On Writing: The World, the Moon, and Smartphones

I don’t consider myself very spiritual, but time and time again, I come to a realisation. Admittedly, this realisation sounds so cliché and banal that it might fit neatly on some uninspired Facebook page dedicated to trite – sorry, “inspirational” – quotes:

Everything is connected.

Consequently, when building the world of a story, I find myself compelled to consider… quite well everything, really. Of course we are only human, despite our best efforts, and no one person – or a hundred – can ever consider everything. It’s not a job for the lazy.

In developing my next novel, I got a bit lazy, and I almost ruined my own story for myself.


In a talk about doing research right in genre fiction, writer Chris Hepler contrasts his work on Star Wars with Mass Effect, a popular science fiction video game franchise.

When writing for Star Wars, Hepler would occasionally ask his supervisors for advice on the science of the universe. The response? “Stop trying to put science into Star Wars. The extent of science in Star Wars is blasters, turbolasers, and boom.” You’d be hard-pressed to find anyone who cares about the science of Star Wars, and those who do ought to acknowledge that the science of Star Wars doesn’t work.

In contrast, when given the task of writing descriptions for different alien planets for Mass Effect, Hepler was handed a spreadsheet containing the minimum molecular weights of gases retained by a heavenly body as a function of density and radius, and further told to look up the necessary elements that must be present on a planet for it to support life. It was also emphasised to Hepler that yes, some fans of Mass Effect genuinely do care about this sort of stuff, and more importantly, it’s part of what made Mass Effect so beloved.

When it comes to worldbuilding, I tend to fall into the “details are important” camp. It’s not that I don’t like Star Wars, but I find stories with detailed, well thought-out worldbuilding infinitely more satisfying, and as such that is what I try to write.

But sometimes, being in the “details are important” camp can feel like an exercise in masochism; just see Hepler’s example. And because I, too, am only human, sometimes I get lazy. It’s very easy to stumble upon a convenient solution that doesn’t take much thinking, that doesn’t require many details, and just… roll with it. To Hepler, this would’ve been just going with “ice planet, water planet, jungle planet,” like he was used to with Star Wars. This was thankfully shot down by his supervisor on Mass Effect.

Of all the things that can elevate a mediocre story to be good, and a good story to be great, I think, consistency is one of the most important. Stories ought to have rules, even if the primary rule is “there are no rules.” I can accept and even enjoy utterly fantastical concepts, magic spells and alien creatures and strange philosophies – as long as the story presents them in a self-consistent manner.
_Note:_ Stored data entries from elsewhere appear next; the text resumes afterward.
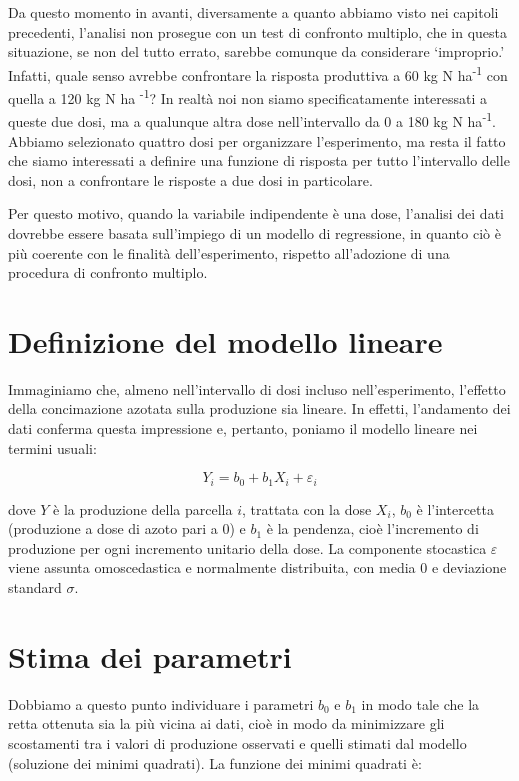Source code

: \documentclass[a4paper,12pt,oneside]{book}
\begin{document}
Da questo momento in avanti, diversamente a quanto abbiamo visto nei capitoli precedenti, l'analisi non prosegue con un test di confronto multiplo, che in questa situazione, se non del tutto errato, sarebbe comunque da considerare `improprio.' Infatti, quale senso avrebbe confrontare la risposta produttiva a 60 kg N ha\textsuperscript{-1} con quella a 120 kg N ha \textsuperscript{-1}? In realtà noi non siamo specificatamente interessati a queste due dosi, ma a qualunque altra dose nell'intervallo da 0 a 180 kg N ha\textsuperscript{-1}. Abbiamo selezionato quattro dosi per organizzare l'esperimento, ma resta il fatto che siamo interessati a definire una funzione di risposta per tutto l'intervallo delle dosi, non a confrontare le risposte a due dosi in particolare.

Per questo motivo, quando la variabile indipendente è una dose, l'analisi dei dati dovrebbe essere basata sull'impiego di un modello di regressione, in quanto ciò è più coerente con le finalità dell'esperimento, rispetto all'adozione di una procedura di confronto multiplo.

\hypertarget{definizione-del-modello-lineare}{%
\section{Definizione del modello lineare}\label{definizione-del-modello-lineare}}

Immaginiamo che, almeno nell'intervallo di dosi incluso nell'esperimento, l'effetto della concimazione azotata sulla produzione sia lineare. In effetti, l'andamento dei dati conferma questa impressione e, pertanto, poniamo il modello lineare nei termini usuali:

\[Y_i = b_0 + b_1 X_i + \varepsilon_i\]

dove \(Y\) è la produzione della parcella \(i\), trattata con la dose \(X_i\), \(b_0\) è l'intercetta (produzione a dose di azoto pari a 0) e \(b_1\) è la pendenza, cioè l'incremento di produzione per ogni incremento unitario della dose. La componente stocastica \(\varepsilon\) viene assunta omoscedastica e normalmente distribuita, con media 0 e deviazione standard \(\sigma\).

\hypertarget{stima-dei-parametri-2}{%
\section{Stima dei parametri}\label{stima-dei-parametri-2}}

Dobbiamo a questo punto individuare i parametri \(b_0\) e \(b_1\) in modo tale che la retta ottenuta sia la più vicina ai dati, cioè in modo da minimizzare gli scostamenti tra i valori di produzione osservati e quelli stimati dal modello (soluzione dei minimi quadrati). La funzione dei minimi quadrati è:
\end{document}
You don’t need to explain how the Force works in Star Wars; in fact, fans might get angry if you try. At the same time, however, you can’t just arbitrarily invent brand new Force powers and expect the audience to not be confused; you don’t need to look very long for examples of fan outrage over “force healing” in Rise of Skywalker. That is to say nothing of “bombers” literally dropping bombs… in space. See, even Star Wars needs some basic science.

Carl Sagan once said that if you want to make an apple pie from scratch, you must first invent the universe. I don’t think he was talking about writing fantasy or science fiction novels, but I find the quote surprisingly applicable.

If you want a scene in which a character is eating pie, as an author it’s your job to ensure that the pie can exist in the first place. Is the character an unemployed 20-something living alone in a downtown flat with no cooking skills? How did he make the pie then? Did he buy it? Where from? How could he afford it? Is he skipping lunch tomorrow just to have it?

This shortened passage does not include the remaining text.